As always one of my favorite things to do is to work on one sheet designs for films. It had been a minute since I worked on anything creatively so when I was asked to create one by Marc of Popcorn Frights for the upcoming Graham Skipper film SEQUENCE BREAK, I was glad to give it a go. Sequence Break is “a surreal sci-fi romance wherein a beautiful young woman and strange metaphysical forces threaten the reality of a reclusive video arcade technician, resulting in bizarre biomechanical mutations and a shocking self-realization.” 

From the get go when discussing it with Marc, we both agreed the poster should revolve around the arcade machine found in the film. From there it was just a matter of figuring out how to showcase it while making the poster eyecatching yet still tie it into the films story somehow. I started out searching for images of an arcade machine I could use as a starting point, however there were none I found suitable so I decided to just build the thing from scratch in Photoshop.
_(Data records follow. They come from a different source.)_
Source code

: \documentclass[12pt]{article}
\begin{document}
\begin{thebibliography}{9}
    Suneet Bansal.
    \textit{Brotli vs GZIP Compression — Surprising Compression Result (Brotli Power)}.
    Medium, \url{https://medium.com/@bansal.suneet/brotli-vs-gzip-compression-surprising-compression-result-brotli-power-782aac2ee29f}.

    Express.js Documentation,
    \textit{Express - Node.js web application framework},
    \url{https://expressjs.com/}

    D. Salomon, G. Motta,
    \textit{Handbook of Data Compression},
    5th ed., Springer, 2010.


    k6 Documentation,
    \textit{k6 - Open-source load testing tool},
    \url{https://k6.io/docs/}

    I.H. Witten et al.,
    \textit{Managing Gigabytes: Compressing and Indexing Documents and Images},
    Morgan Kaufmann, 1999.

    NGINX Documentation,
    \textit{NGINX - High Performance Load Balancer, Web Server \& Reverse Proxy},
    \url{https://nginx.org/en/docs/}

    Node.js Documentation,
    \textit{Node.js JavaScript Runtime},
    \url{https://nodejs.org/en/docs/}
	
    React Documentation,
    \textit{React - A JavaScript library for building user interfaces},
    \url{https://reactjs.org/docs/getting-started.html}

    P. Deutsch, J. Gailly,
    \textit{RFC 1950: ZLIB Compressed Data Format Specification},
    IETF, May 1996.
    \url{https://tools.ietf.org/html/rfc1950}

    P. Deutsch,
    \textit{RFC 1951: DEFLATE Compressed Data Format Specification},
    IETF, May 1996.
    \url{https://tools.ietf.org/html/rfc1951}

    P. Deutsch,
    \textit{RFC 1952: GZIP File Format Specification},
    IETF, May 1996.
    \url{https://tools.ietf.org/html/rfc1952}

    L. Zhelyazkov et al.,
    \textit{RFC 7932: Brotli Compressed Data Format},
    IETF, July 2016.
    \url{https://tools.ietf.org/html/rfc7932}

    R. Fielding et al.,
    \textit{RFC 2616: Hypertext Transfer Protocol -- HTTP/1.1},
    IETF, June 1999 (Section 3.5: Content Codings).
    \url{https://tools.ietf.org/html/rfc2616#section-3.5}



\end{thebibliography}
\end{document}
Which was definitely not the EASY route, but it felt like the right way to go. It was time consuming but also a welcome challenge. So I started building it piece by piece (shape by shape) then added textures over the shapes to give them some depth and lighting. I definitely had to experiment with them a bit to get one that worked and looked real enough for me.

Since the film at it’s core is a love story, I originally wanted to feature the character of Tess (played by Fabianne Therese) somewhere on the poster, but it unfortunately just wasn’t working out the way I had hoped. I really did want to make it work and even had a work in progress version with her (seen below) but it just wasn’t going to fit my vision or be horror enough so I had to scrap it. I was kind of at a dead end and my brain just wasn’t working so I had to step away for a bit which sometimes happens when you don’t start out with a totally clear vision.

 

I briefly was going to scrap everything and create an advertisment inspired by old arcade machine ads, but it ended up just not working for me and I returned to the previous idea. So in reevaluating my concept, I still wanted to stick to the dripping arcade cab, but needed something to tie it all together and also stand out visually, so I opted to include visuals from the game found in the film itself. I watched the clip where main character Oz plays the game and paused it, I then did my best to recreate the vector shapes (not fun) found in the game so they would be faithful to the film, and used those in the background to provide the image some much needed color and pop. Upon showing Marc he suggested perhaps including the still of Tess screaming in the image somewhere and that was a great help as it fit pretty well on the screen and added the horror element that the image was otherwise missing.

Then speaking with my friend and frequent collaborator Matt Durston, we both agreed the arcade machine should be backlit somehow and there needed to be a grid somewhere in there. So I eventually settled on the neon green crackles of electricity and mist/light coming out from behind it along with the neon pink grid floor. Then it was just a matter of tweaking little by little here and there to fine tune it till it looked right in my eyes. When it was all said and done it finally felt like it was where it should be and I thought it would be a nice companion image for the film. I have to thank Marc and Matt for their little bits of input that helped me along the way when I hit a brick wall mentally. I hope you all dig the final poster image and I hope it inspires you to check out Sequence Break when the opportunity presents itself. Creating the poster was a much needed jolt of creativity for me and I am proud of the final product.